▶ **Task requirements**:
Scan the entries below for the word "generated". Copy each line that has it.

(Document images with source code)
+ + + + +

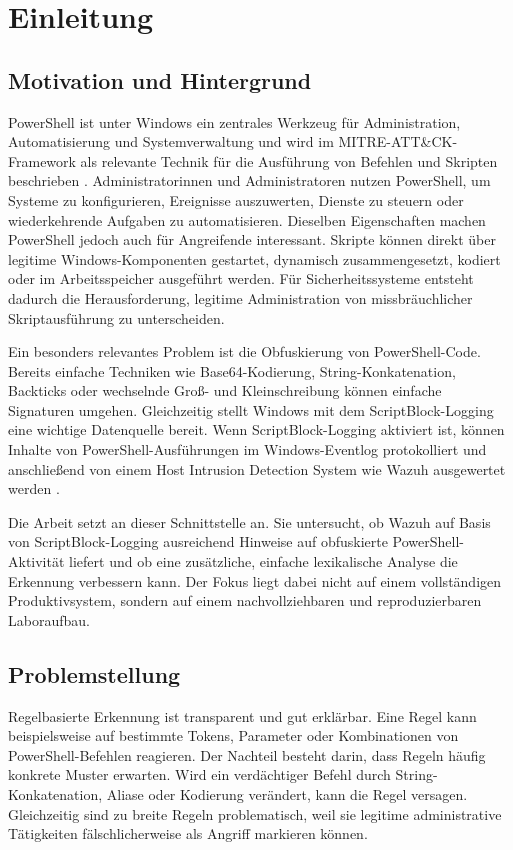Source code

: \documentclass[12pt,a4paper,oneside,parskip=half]{scrreprt}
\begin{document}
\chapter{Einleitung}

\section{Motivation und Hintergrund}
PowerShell ist unter Windows ein zentrales Werkzeug für Administration, Automatisierung und Systemverwaltung und wird im MITRE-ATT\&CK-Framework als relevante Technik für die Ausführung von Befehlen und Skripten beschrieben \cite{mitre-powershell}. Administratorinnen und Administratoren nutzen PowerShell, um Systeme zu konfigurieren, Ereignisse auszuwerten, Dienste zu steuern oder wiederkehrende Aufgaben zu automatisieren. Dieselben Eigenschaften machen PowerShell jedoch auch für Angreifende interessant. Skripte können direkt über legitime Windows-Komponenten gestartet, dynamisch zusammengesetzt, kodiert oder im Arbeitsspeicher ausgeführt werden. Für Sicherheitssysteme entsteht dadurch die Herausforderung, legitime Administration von missbräuchlicher Skriptausführung zu unterscheiden.

Ein besonders relevantes Problem ist die Obfuskierung von PowerShell-Code. Bereits einfache Techniken wie Base64-Kodierung, String-Konkatenation, Backticks oder wechselnde Groß- und Kleinschreibung können einfache Signaturen umgehen. Gleichzeitig stellt Windows mit dem ScriptBlock-Logging eine wichtige Datenquelle bereit. Wenn ScriptBlock-Logging aktiviert ist, können Inhalte von PowerShell-Ausführungen im Windows-Eventlog protokolliert und anschließend von einem Host Intrusion Detection System wie Wazuh ausgewertet werden \cite{elastic-powershell-winlogbeat,splunk-scriptblock}.

Die Arbeit setzt an dieser Schnittstelle an. Sie untersucht, ob Wazuh auf Basis von ScriptBlock-Logging ausreichend Hinweise auf obfuskierte PowerShell-Aktivität liefert und ob eine zusätzliche, einfache lexikalische Analyse die Erkennung verbessern kann. Der Fokus liegt dabei nicht auf einem vollständigen Produktivsystem, sondern auf einem nachvollziehbaren und reproduzierbaren Laboraufbau.

\section{Problemstellung}
Regelbasierte Erkennung ist transparent und gut erklärbar. Eine Regel kann beispielsweise auf bestimmte Tokens, Parameter oder Kombinationen von PowerShell-Befehlen reagieren. Der Nachteil besteht darin, dass Regeln häufig konkrete Muster erwarten. Wird ein verdächtiger Befehl durch String-Konkatenation, Aliase oder Kodierung verändert, kann die Regel versagen. Gleichzeitig sind zu breite Regeln problematisch, weil sie legitime administrative Tätigkeiten fälschlicherweise als Angriff markieren können.
\end{document}
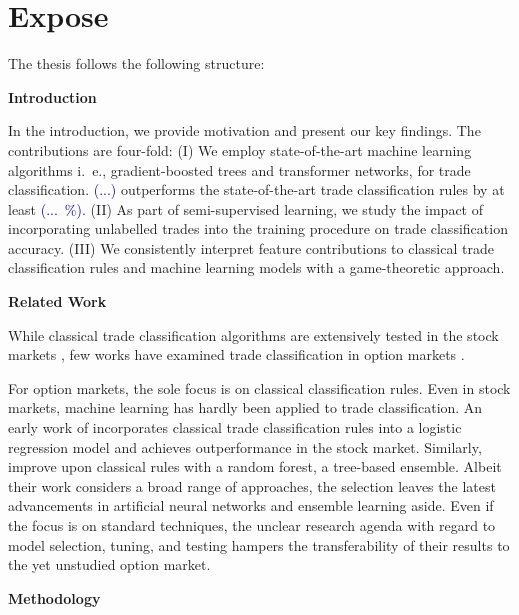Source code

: \section{Expose}
\label{sec:expose}

The thesis follows the following structure:

\textbf{Introduction}

In the introduction, we provide motivation and present our key findings. The contributions are four-fold: (I) We employ state-of-the-art machine learning algorithms i.~e., gradient-boosted trees and transformer networks, for trade classification. \textcolor{darkblue}{(...)} outperforms the state-of-the-art trade classification rules by at least \textcolor{darkblue}{(...~\%)}. (II) As part of semi-supervised learning, we study the impact of incorporating unlabelled trades into the training procedure on trade classification accuracy. (III) We consistently interpret feature contributions to classical trade classification rules and machine learning models with a game-theoretic approach.

\textbf{Related Work}

While classical trade classification algorithms are extensively tested in the stock markets \autocites[e.~g.,][]{chakrabartyTradeClassificationAlgorithms2012}{odders-whiteOccurrenceConsequencesInaccurate2000}, few works have examined trade classification in option markets \autocites{grauerOptionTradeClassification2022}{savickasInferringDirectionOption2003}.

For option markets, the sole focus is on classical classification rules. Even in stock markets, machine learning has hardly been applied to trade classification. An early work of \textcite{rosenthalModelingTradeDirection2012} incorporates classical trade classification rules into a logistic regression model and achieves outperformance in the stock market. Similarly, \textcites{fedeniaMachineLearningCorporate2021}{ronenMachineLearningTrade2022} improve upon classical rules with a random forest, a tree-based ensemble. Albeit their work considers a broad range of approaches, the selection leaves the latest advancements in artificial neural networks and ensemble learning aside. Even if the focus is on standard techniques, the unclear research agenda with regard to model selection, tuning, and testing hampers the transferability of their results to the yet unstudied option market. 

\textbf{Methodology}

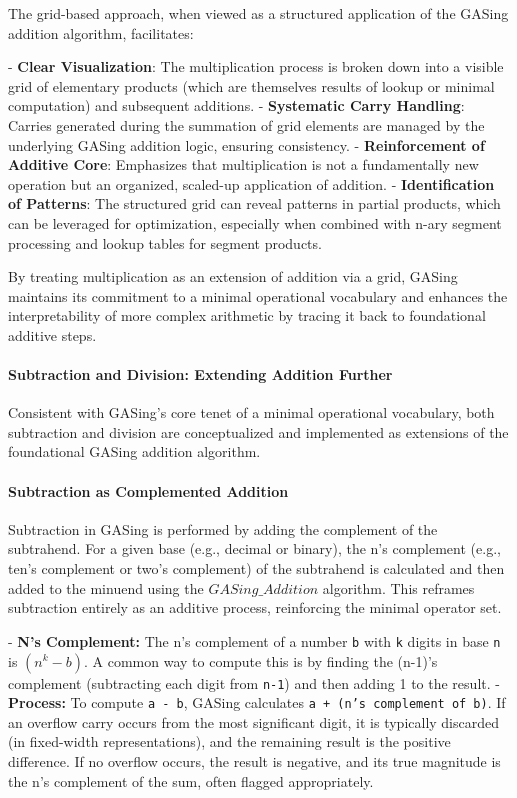 The grid-based approach, when viewed as a structured application of the GASing addition algorithm, facilitates:

-   \textbf{Clear Visualization}: The multiplication process is broken down into a visible grid of elementary products (which are themselves results of lookup or minimal computation) and subsequent additions.
-   \textbf{Systematic Carry Handling}: Carries generated during the summation of grid elements are managed by the underlying GASing addition logic, ensuring consistency.
-   \textbf{Reinforcement of Additive Core}: Emphasizes that multiplication is not a fundamentally new operation but an organized, scaled-up application of addition.
-   \textbf{Identification of Patterns}: The structured grid can reveal patterns in partial products, which can be leveraged for optimization, especially when combined with n-ary segment processing and lookup tables for segment products.

By treating multiplication as an extension of addition via a grid, GASing maintains its commitment to a minimal operational vocabulary and enhances the interpretability of more complex arithmetic by tracing it back to foundational additive steps.
\paragraph{Subtraction and Division: Extending Addition Further}

Consistent with GASing's core tenet of a minimal operational vocabulary, both subtraction and division are conceptualized and implemented as extensions of the foundational GASing addition algorithm.
\paragraph{Subtraction as Complemented Addition}

Subtraction in GASing is performed by adding the complement of the subtrahend. For a given base (e.g., decimal or binary), the n's complement (e.g., ten's complement or two's complement) of the subtrahend is calculated and then added to the minuend using the \texttt{$GASing\_{Addition}$} algorithm. This reframes subtraction entirely as an additive process, reinforcing the minimal operator set.

- \textbf{N's Complement:} The n's complement of a number \texttt{b} with \texttt{k} digits in base \texttt{n} is \texttt{$(n^{k} - b)$}. A common way to compute this is by finding the (n-1)'s complement (subtracting each digit from \texttt{n-1}) and then adding 1 to the result.
- \textbf{Process:} To compute \texttt{a - b}, GASing calculates \texttt{a + (n's complement of b)}. If an overflow carry occurs from the most significant digit, it is typically discarded (in fixed-width representations), and the remaining result is the positive difference. If no overflow occurs, the result is negative, and its true magnitude is the n's complement of the sum, often flagged appropriately.



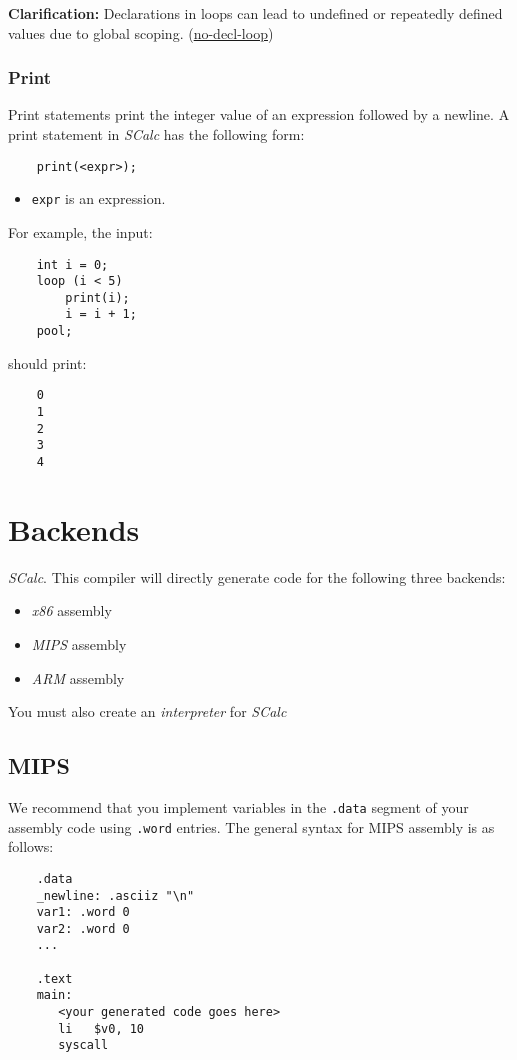 \documentclass{article}
\newcommand{\code}[1]{\texttt{\textmd{#1}}}
\newcommand{\clarification}[2]{\textbf{Clarification: }#1 (\hyperlink{#2}{#2})}
\begin{document}
\clarification{Declarations in loops can lead to undefined or repeatedly defined values due to
global scoping.} {no-decl-loop}

\subsubsection{Print}
\label{sssec:print}
Print statements print the integer value of an expression followed by a newline. A print statement
in \textit{SCalc} has the following form:
\begin{lstlisting}
	print(<expr>);
\end{lstlisting}

\begin{itemize}
	\item \code{expr} is an expression.
\end{itemize}

For example, the input:
\begin{lstlisting}
	int i = 0;
	loop (i < 5)
		print(i);
		i = i + 1;
	pool;
\end{lstlisting}
should print:
\begin{lstlisting}
	0
	1
	2
	3
	4
\end{lstlisting}

\section{Backends}

\textit{SCalc}. This compiler will directly generate code for the following three backends:
\begin {itemize}
	\item \textit{x86} assembly
	\item \textit{MIPS} assembly
	\item \textit{ARM} assembly
\end {itemize}
You must also create an \textit{interpreter} for \textit{SCalc}

\subsection{MIPS}
We recommend that you implement variables in the \code{.data} segment of your assembly code using \code{.word} entries. The
general syntax for MIPS assembly is as follows:

\begin{lstlisting}
	.data
	_newline: .asciiz "\n"
	var1: .word 0
	var2: .word 0
	...

	.text
	main:
	   <your generated code goes here>
	   li   $v0, 10
	   syscall
\end{lstlisting}
\end{document}
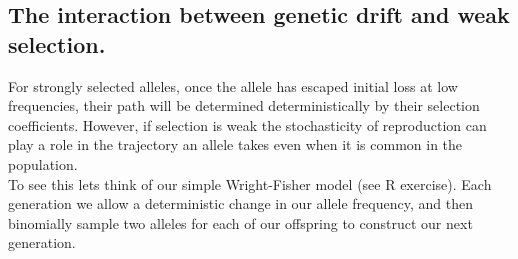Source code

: \subsection{The interaction between genetic drift and weak selection.}
For strongly selected alleles, once the allele has escaped initial
loss at low frequencies, their path will be determined deterministically by their
selection coefficients. However, if selection is weak the
stochasticity of reproduction can play a role in the trajectory an
allele takes even when it is common in the population.\\

To see this lets think of our simple Wright-Fisher model (see R
exercise). Each generation we allow a deterministic change in our
allele frequency, and then binomially sample two alleles for each of
our offspring to construct our next generation.\\



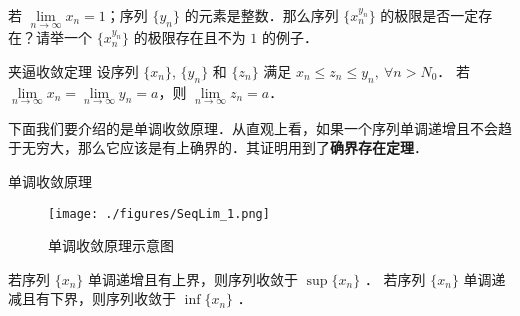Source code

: \begin{exercise}{}
  若 $\lim\limits_{n\rightarrow \infty} x_n=1$；序列 $\{y_n\}$ 的元素是整数．那么序列 $\{x_n^{y_n}\}$  的极限是否一定存在？请举一个 $\{x_n^{y_n}\}$ 的极限存在且不为 $1$ 的例子．
\end{exercise}

\begin{theorem}{夹逼收敛定理}
  设序列 $\{x_n\}$, $\{y_n\}$ 和 $\{z_n\}$ 满足 $x_n\leq z_n\leq y_n,\ \forall n>N_0$．
若 $\lim\limits_{n\rightarrow \infty}x_n=\lim\limits_{n\rightarrow \infty}y_n=a$，则 $\lim\limits_{n\rightarrow \infty}z_n=a$．
\end{theorem}
下面我们要介绍的是单调收敛原理．从直观上看，如果一个序列单调递增且不会趋于无穷大，那么它应该是有上确界的．其证明用到了\textbf{确界存在定理}．

\begin{theorem}{单调收敛原理}
\begin{figure}[ht]
\centering
\texttt{[image: ./figures/SeqLim\_1.png]}
\caption{单调收敛原理示意图} \label{SeqLim_fig2}
\end{figure}

若序列 $\{x_n\}$ 单调递增且有上界，则序列收敛于 $\sup \{x_n\}$ ．
若序列 $\{x_n\}$ 单调递减且有下界，则序列收敛于 $\inf\{x_n\}$ ．
\end{theorem}
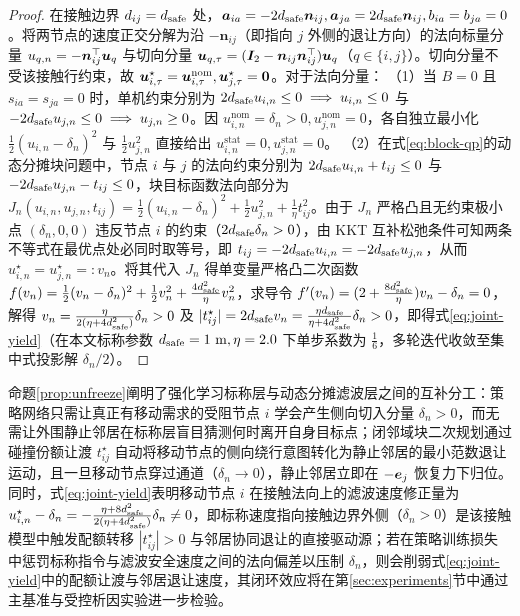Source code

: \begin{proof}
在接触边界 $d_{ij}=\ds$ 处，$\boldsymbol a_{ia}=-2\ds\boldsymbol n_{ij},\boldsymbol a_{ja}=2\ds\boldsymbol n_{ij},b_{ia}=b_{ja}=0$。将两节点的速度正交分解为沿 $-\boldsymbol n_{ij}$（即指向 $j$ 外侧的退让方向）的法向标量分量 $u_{q,n}=-\boldsymbol n_{ij}^{\top}\bu_q$ 与切向分量 $\bu_{q,\tau}=(\I_2-\boldsymbol n_{ij}\boldsymbol n_{ij}^{\top})\bu_q$（$q\in\{i,j\}$）。切向分量不受该接触行约束，故 $\bu_{i,\tau}^\star=\bu_{i,\tau}^{\mathrm{nom}},\bu_{j,\tau}^\star=\boldsymbol 0$。对于法向分量：
（1）当 $B=0$ 且 $s_{ia}=s_{ja}=0$ 时，单机约束分别为 $2\ds u_{i,n}\le 0\implies u_{i,n}\le 0$ 与 $-2\ds u_{j,n}\le 0\implies u_{j,n}\ge 0$。因 $u_{i,n}^{\mathrm{nom}}=\delta_n>0,u_{j,n}^{\mathrm{nom}}=0$，各自独立最小化 $\frac12(u_{i,n}-\delta_n)^2$ 与 $\frac12 u_{j,n}^2$ 直接给出 $u_{i,n}^{\mathrm{stat}}=0,u_{j,n}^{\mathrm{stat}}=0$。
（2）在式\eqref{eq:block-qp}的动态分摊块问题中，节点 $i$ 与 $j$ 的法向约束分别为 $2\ds u_{i,n}+t_{ij}\le 0$ 与 $-2\ds u_{j,n}-t_{ij}\le 0$，块目标函数法向部分为 $J_n(u_{i,n},u_{j,n},t_{ij})=\frac12(u_{i,n}-\delta_n)^2+\frac12 u_{j,n}^2+\frac{1}{\eta}t_{ij}^2$。由于 $J_n$ 严格凸且无约束极小点 $(\delta_n,0,0)$ 违反节点 $i$ 的约束（$2\ds\delta_n>0$），由 KKT 互补松弛条件可知两条不等式在最优点处必同时取等号，即 $t_{ij}=-2\ds u_{i,n}=-2\ds u_{j,n}$，从而 $u_{i,n}^\star=u_{j,n}^\star=:v_n$。将其代入 $J_n$ 得单变量严格凸二次函数 $f(v_n)=\frac12(v_n-\delta_n)^2+\frac12 v_n^2+\frac{4\ds^2}{\eta}v_n^2$，求导令 $f'(v_n)=(2+\frac{8\ds^2}{\eta})v_n-\delta_n=0$，解得 $v_n=\frac{\eta}{2(\eta+4\ds^2)}\delta_n>0$ 及 $|t_{ij}^\star|=2\ds v_n=\frac{\eta\ds}{\eta+4\ds^2}\delta_n>0$，即得式\eqref{eq:joint-yield}（在本文标称参数 $\ds=1\ \mathrm m,\eta=2.0$ 下单步系数为 $\frac16$，多轮迭代收敛至集中式投影解 $\delta_n/2$）。
\end{proof}

命题\ref{prop:unfreeze}阐明了强化学习标称层与动态分摊滤波层之间的互补分工：策略网络只需让真正有移动需求的受阻节点 $i$ 学会产生侧向切入分量 $\delta_n>0$，而无需让外围静止邻居在标称层盲目猜测何时离开自身目标点；闭邻域块二次规划通过碰撞份额让渡 $t_{ij}^\star$ 自动将移动节点的侧向绕行意图转化为静止邻居的最小范数退让运动，且一旦移动节点穿过通道（$\delta_n\to 0$），静止邻居立即在 $-\be_j$ 恢复力下归位。同时，式\eqref{eq:joint-yield}表明移动节点 $i$ 在接触法向上的滤波速度修正量为 $u_{i,n}^\star-\delta_n=-\frac{\eta+8\ds^2}{2(\eta+4\ds^2)}\delta_n\ne 0$，即标称速度指向接触边界外侧（$\delta_n>0$）是该接触模型中触发配额转移 $|t_{ij}^\star|>0$ 与邻居协同退让的直接驱动源；若在策略训练损失中惩罚标称指令与滤波安全速度之间的法向偏差以压制 $\delta_n$，则会削弱式\eqref{eq:joint-yield}中的配额让渡与邻居退让速度，其闭环效应将在第\ref{sec:experiments}节中通过主基准与受控析因实验进一步检验。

+ + + + +

▶ **Written response**:
-   \textbf{Systematic Carry Handling}: Carries generated during the summation of grid elements are managed by the underlying GASing addition logic, ensuring consistency.
	   <your generated code goes here>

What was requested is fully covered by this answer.